LPGA releases drugs guide
March 22, 2007
THE US LPGA Tour's list of banned substances, for when it begins drug testing next year, does not include human growth hormone. The tour said today that, among other substances, it will test for 33 anabolic steroids, 29 stimulants and 20 beta-blockers.
It is not as comprehensive as the World Anti-Doping Agency's (WADA) prohibited list, but US LPGA Tour general counsel Jill Pilgrim said it wants to target drugs that would enhance golf performance.
"The easiest thing would have been to just go ahead and take the WADA list of prohibited substances that the Olympics use," said Pilgrim, who held the same position with USA Track & Field.
"We thought about that and decided that in golf in general, and women's golf in particular, there's no sense that there's a problem per se.
"To me, you have to be responsible about developing a program. You don't just throw everything at the wall and say, 'OK, we're going to ruin your career for testing positive even though we have no proof that it has any impact on the sport.' That wouldn't make sense."
The tour will not test for HGH, which is on WADA's banned list and has become the latest drug of choice among athletes in other sports.
Pilgrim said the tour does not ban HGH because "we don't have any evidence that HGH is a problem in women's professional golf.
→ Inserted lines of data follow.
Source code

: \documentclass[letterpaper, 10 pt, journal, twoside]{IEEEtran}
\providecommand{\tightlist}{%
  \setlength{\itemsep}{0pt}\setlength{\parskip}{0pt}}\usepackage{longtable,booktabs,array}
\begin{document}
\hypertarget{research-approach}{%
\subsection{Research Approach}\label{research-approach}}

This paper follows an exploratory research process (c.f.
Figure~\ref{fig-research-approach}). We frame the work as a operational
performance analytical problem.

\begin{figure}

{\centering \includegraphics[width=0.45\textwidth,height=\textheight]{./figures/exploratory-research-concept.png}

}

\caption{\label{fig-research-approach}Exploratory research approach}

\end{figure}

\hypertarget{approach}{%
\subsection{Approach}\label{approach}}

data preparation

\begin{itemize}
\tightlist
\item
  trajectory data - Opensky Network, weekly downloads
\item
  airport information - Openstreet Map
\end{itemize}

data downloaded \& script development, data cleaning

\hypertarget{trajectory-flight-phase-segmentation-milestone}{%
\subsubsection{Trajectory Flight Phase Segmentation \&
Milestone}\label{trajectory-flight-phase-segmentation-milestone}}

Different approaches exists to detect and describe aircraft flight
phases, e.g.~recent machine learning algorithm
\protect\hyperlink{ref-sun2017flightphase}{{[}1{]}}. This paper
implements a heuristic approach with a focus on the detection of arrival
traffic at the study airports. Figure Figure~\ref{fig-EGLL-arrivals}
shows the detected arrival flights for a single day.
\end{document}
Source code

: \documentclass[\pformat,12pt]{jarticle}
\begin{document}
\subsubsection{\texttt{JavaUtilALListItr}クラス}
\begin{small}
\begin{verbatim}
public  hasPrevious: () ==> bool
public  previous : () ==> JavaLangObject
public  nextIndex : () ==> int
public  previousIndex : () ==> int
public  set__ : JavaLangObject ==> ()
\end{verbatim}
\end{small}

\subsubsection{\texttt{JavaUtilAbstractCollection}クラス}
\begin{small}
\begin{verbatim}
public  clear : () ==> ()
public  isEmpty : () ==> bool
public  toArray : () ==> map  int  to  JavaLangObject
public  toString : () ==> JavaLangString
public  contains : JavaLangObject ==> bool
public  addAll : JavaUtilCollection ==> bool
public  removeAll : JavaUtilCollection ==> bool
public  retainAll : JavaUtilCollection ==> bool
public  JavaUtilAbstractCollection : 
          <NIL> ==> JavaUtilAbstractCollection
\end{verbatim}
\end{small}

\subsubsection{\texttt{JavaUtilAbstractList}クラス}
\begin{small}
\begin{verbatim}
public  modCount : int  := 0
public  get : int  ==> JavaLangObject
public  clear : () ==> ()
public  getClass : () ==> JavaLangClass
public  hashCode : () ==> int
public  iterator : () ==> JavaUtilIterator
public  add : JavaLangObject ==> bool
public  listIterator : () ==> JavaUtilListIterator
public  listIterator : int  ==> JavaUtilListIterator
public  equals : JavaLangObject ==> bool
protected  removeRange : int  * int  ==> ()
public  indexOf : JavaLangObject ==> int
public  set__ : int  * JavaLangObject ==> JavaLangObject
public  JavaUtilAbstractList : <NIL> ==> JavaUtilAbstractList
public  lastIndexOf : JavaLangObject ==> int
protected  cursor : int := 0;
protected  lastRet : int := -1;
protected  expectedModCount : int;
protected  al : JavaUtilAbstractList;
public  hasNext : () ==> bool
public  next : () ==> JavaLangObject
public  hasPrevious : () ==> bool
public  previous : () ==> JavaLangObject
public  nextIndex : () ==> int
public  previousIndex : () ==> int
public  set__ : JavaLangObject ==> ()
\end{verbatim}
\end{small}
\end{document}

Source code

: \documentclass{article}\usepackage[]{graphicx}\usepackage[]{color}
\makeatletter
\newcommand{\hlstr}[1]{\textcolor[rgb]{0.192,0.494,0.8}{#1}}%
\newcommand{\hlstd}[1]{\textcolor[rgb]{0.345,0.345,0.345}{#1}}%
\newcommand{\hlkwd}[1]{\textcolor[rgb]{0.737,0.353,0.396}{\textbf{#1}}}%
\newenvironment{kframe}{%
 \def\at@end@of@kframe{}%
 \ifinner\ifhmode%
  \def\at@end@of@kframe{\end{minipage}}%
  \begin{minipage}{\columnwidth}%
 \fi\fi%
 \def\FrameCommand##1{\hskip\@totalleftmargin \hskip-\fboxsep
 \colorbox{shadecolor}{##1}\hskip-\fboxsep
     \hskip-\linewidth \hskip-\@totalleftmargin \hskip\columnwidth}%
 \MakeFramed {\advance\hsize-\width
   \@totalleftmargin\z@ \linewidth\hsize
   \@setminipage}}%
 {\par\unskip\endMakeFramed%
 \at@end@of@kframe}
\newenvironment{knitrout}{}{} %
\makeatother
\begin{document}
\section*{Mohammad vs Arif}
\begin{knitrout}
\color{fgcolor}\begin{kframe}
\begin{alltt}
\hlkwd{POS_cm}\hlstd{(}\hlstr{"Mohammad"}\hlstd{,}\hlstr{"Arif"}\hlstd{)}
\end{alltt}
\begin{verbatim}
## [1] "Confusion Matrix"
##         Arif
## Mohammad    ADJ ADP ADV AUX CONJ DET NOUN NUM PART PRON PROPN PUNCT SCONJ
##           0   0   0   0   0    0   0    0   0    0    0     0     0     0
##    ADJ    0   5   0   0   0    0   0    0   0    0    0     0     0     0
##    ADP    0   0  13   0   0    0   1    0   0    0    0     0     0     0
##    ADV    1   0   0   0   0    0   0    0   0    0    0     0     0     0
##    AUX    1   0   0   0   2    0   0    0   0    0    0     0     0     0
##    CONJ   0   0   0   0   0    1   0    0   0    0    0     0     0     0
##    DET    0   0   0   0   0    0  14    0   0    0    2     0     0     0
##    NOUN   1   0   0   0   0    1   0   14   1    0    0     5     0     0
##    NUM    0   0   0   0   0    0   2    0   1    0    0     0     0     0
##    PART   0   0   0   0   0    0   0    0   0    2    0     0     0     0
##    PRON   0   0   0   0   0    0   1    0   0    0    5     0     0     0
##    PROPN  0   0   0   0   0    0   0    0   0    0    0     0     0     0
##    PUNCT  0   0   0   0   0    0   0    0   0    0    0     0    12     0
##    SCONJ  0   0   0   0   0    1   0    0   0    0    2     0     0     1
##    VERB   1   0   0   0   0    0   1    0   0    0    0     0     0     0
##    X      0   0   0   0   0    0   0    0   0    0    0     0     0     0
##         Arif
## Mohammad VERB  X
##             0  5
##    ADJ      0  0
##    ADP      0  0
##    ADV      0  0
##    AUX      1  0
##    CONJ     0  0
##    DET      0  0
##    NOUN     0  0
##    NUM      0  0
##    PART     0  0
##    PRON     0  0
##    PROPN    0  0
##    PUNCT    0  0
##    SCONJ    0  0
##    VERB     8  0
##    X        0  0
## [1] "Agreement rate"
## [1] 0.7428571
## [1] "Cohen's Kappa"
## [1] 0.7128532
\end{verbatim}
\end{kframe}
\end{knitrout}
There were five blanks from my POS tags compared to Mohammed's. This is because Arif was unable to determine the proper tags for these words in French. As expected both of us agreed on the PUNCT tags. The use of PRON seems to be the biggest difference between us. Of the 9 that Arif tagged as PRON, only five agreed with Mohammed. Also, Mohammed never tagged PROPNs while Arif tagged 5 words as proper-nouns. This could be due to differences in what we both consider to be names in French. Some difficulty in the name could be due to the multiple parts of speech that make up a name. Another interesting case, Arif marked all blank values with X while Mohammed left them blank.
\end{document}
"It was easier to say, 'Let's leave that off for the first round and let's see where we end up after we start doing some drug testing'," she said.
Tour officials developed the list after consulting with the US National Centre for Drug Free Sport in Kansas City, which handles testing for college sports.
"It's not written in stone," said Pilgrim.
"We know that the list will evolve over time."
Officials presented the list to players at a meeting yesterday, and world No.1 Annika Sorenstam, a member of the tour's drug-testing subcommittee, said she hadn't heard of most of the banned substances.
"I'm not very familiar with any of those substances, and I don't really know what they are other than caffeine (which is not banned) and cocaine, I think," she said.
"I have a lot of learning to do, but I think it's an important statement that we're making.
"It's a new era for the LPGA," said Sorenstam. "We're standing behind it."